LONDRES
Otoño de 1666
Hacía ya tiempo que las últimas llamas del gran incendio se habían apagado y Londres era un hervidero de actividad frenética. Sus ciudadanos se esforzaban día a día para levantarla de las cenizas y volverla a erigir como una de las urbes más grandes del mundo occidental. Con la ciudad en plena reconstrucción, todos los hombres, mujeres y niños que necesitasen un trabajo podían encontrarlo en los cientos de obras que se extendían por la zona devastada. Albañiles, carpinteros, arquitectos, herreros y aprendices de estos oficios iban de una obra a otra mientras que los hombres que no tenían estos oficios podían acarrear ladrillos, vigas de madera, arena, agua o piezas de hierro durante doce o catorce horas al día. Centenares de mujeres con comidas preparadas paseaban por las nuevas calles vendiendo carne en salsa, panceta asada, jamón cocido, pan, cebollas hervidas, quesos, salchichas, y la siempre nutritiva cerveza. Los zapateros cosían botas a destajo para los obreros, los telares producían miles de rollos de tela abasteciendo a las costureras que cosían cortinas, sábanas, colchas y mantas para vestir las casas nuevas y reponer los vestuarios quemados. Las fondas que se habían salvado del incendio estaban desbordadas. Familias enteras sin un techo bajo el que vivir se hacinaban en cada habitación compartiendo abarrotadas cocinas y letrinas comunes con los campesinos que habían llegado a la ciudad llamados por la enorme demanda de mano de obra.
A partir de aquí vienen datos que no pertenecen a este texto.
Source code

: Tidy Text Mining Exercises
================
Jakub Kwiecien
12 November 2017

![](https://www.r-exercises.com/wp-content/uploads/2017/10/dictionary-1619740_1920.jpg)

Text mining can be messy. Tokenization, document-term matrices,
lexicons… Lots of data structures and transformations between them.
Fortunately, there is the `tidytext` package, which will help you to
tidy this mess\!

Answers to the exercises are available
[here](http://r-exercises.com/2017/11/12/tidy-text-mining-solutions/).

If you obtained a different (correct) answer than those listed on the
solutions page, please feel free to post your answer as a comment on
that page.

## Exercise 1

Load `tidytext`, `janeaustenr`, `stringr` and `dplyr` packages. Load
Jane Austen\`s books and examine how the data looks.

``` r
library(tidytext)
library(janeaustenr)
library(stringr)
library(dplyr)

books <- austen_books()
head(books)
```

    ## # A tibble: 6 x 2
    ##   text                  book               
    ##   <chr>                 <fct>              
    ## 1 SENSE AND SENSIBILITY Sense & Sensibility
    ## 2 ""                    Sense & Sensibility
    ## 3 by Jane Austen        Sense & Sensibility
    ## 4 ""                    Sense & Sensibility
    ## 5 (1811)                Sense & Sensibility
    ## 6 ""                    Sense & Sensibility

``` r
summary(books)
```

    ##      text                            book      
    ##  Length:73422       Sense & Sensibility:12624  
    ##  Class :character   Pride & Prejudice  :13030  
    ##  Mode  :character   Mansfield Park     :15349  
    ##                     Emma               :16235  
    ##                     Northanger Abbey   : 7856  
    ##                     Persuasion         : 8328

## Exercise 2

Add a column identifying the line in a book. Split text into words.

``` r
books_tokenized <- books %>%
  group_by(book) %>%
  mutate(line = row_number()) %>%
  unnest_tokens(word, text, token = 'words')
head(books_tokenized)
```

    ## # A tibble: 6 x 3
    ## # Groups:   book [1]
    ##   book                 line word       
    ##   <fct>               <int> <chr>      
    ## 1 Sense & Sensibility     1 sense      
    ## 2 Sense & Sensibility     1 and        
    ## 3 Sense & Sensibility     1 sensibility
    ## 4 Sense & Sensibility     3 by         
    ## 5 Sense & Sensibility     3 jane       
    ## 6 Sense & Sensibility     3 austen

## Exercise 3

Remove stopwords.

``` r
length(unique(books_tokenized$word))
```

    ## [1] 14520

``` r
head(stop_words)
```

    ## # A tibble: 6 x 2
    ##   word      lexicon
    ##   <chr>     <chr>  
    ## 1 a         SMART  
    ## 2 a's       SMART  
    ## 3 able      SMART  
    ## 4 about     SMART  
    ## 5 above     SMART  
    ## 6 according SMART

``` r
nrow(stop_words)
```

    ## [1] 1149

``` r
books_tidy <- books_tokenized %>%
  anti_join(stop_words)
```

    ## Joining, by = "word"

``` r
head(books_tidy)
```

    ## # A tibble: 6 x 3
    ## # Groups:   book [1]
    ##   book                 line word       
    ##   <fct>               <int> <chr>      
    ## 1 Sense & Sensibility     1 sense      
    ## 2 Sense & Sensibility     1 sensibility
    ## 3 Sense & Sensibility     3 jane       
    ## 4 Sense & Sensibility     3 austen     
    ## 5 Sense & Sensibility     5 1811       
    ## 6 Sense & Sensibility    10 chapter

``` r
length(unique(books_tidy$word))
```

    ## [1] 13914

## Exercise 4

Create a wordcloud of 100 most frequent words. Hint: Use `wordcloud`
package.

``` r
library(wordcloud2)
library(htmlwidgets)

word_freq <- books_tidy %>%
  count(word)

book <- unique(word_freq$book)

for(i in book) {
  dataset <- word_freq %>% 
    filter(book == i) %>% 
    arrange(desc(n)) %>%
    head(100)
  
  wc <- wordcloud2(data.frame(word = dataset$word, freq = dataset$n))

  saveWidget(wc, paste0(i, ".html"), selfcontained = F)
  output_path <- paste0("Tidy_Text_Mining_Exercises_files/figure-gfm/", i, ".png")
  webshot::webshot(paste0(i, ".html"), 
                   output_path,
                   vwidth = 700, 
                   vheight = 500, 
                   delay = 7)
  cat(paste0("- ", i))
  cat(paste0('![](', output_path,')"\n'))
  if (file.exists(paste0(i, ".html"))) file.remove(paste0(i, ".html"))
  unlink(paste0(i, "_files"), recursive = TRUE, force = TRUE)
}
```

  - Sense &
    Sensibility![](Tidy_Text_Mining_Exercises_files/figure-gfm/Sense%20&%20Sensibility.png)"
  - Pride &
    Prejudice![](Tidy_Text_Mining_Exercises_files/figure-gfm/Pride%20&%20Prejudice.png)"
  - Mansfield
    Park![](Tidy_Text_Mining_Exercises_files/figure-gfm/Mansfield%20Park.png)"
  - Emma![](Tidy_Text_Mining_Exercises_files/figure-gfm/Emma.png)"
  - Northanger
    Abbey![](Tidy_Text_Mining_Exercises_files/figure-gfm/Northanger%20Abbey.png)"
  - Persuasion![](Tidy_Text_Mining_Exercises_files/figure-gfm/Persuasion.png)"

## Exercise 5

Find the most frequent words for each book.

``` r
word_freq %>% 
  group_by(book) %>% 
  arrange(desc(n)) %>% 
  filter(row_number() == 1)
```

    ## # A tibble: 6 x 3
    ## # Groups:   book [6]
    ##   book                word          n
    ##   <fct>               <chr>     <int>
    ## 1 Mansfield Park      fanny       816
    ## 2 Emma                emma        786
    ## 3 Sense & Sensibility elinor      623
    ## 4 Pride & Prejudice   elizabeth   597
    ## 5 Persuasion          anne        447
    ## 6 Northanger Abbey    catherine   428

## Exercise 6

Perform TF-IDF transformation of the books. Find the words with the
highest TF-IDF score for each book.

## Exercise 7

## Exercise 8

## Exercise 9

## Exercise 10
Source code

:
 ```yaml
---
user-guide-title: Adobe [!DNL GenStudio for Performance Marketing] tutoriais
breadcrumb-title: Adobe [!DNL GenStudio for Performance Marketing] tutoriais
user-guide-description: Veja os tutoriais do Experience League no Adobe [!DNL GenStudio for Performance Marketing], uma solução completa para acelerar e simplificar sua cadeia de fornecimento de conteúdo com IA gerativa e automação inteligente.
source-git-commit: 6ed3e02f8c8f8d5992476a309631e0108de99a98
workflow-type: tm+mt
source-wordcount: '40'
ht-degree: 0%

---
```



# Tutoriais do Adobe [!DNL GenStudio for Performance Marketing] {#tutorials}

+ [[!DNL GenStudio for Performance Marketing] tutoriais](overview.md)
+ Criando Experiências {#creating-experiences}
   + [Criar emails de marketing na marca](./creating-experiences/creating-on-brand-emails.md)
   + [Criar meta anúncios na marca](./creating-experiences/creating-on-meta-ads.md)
Estas familias se sentían afortunadas, pues muchas otras seguían refugiadas bien en los míseros hospedajes de caridad o bien en chabolas de precaria construcción alrededor de Saint George, Moorfields o incluso en Highgate, ya en las afueras de Londres. Esta carencia de hospedajes hizo que muchas de las casas que se estaban construyendo se diseñasen con la idea de alquilar varias de las habitaciones, dejando la primera planta para el uso particular de la familia y haciendo un gran negocio con el resto del edificio. Así, surgieron fondas y pensiones diseminadas por toda la ciudad, aunque la mayoría había tendido a agruparse. De esta forma atraían a más clientela, pues el viajero se aseguraba el tener cama en uno o en otro sitio sin tener que recorrer la desconocida ciudad.
Este aumento del empleo se notó rápidamente en los barrios de la clase acomodada. Desde hacía una semana no se escuchaba ningún caso de robo en las casas de Hyde Park y parecía que la oleada de atracos había remitido. Las mujeres, más tranquilas, habían dejado de reunirse por las mañanas para hacerse compañía, y los hombres habían dejado de dormir con las escopetas de caza y los cuchillos bajo la cama.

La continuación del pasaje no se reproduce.